Jane Green (born Martha Jane Greene, January 2, 1897 - August 28, 1931) was an American actress and singer who was popular in the 1920s.

==Biography==
Jane Green was born in Kentucky on January 2, 1897, as Martha Jane Greene, the only daughter to Charles Frederick Greene Sr. and Lucinda Belle Willis. She had four older brothers, and was part Cherokee.

Her parents divorced in 1905, and Willis and her five children relocated to Los Angeles. In 1911, Jane and her brother Fred became known as "Those Kentucky Kids" and entertained people on Spring Street in Los Angeles.
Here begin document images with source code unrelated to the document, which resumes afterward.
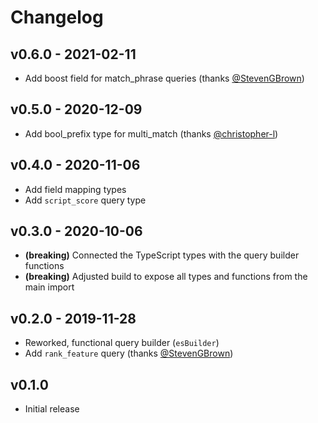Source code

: # Changelog

## v0.6.0 - 2021-02-11

- Add boost field for match_phrase queries (thanks [@StevenGBrown](https://github.com/StevenGBrown))

## v0.5.0 - 2020-12-09

- Add bool_prefix type for multi_match (thanks [@christopher-l](https://github.com/christopher-l))

## v0.4.0 - 2020-11-06

- Add field mapping types
- Add `script_score` query type

## v0.3.0 - 2020-10-06

- **(breaking)** Connected the TypeScript types with the query builder functions
- **(breaking)** Adjusted build to expose all types and functions from the main import

## v0.2.0 - 2019-11-28

- Reworked, functional query builder (`esBuilder`)
- Add `rank_feature` query (thanks [@StevenGBrown](https://github.com/StevenGBrown))

## v0.1.0

- Initial release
During her career, she recorded over 30 phonograph records, and appeared in several early sound films.

In 1916, she met songwriter Jimmy Byler. They performed together and were signed by Florenz Ziegfeld for 9 O'Clock Review and Midnight Frolic. Green and Byler were married on September 30, 1918, and remained together until Byler's death in 1924.

During the 1920s, Green began her recording career and also appeared on Broadway. Her Broadway credits include Ziegfeld Nine O'Clock Review (1919), Greenwich Village Follies (1925), and Nifties of 1923 (1923).

Jane traveled to London in 1925 and performed at the Piccadilly Hotel and The Kit Kat Club. In 1927 she married pianist Ron Wilson. The following year she appeared in multiple film shorts in which Wilson accompanied her.

Green sang on the Blue Monday Jamboree on KFRC in San Francisco, California.

In 1930, Green became a Christian Scientist. She died on August 28, 1931; obituaries note the cause being a paralytic stroke. Her body was cremated.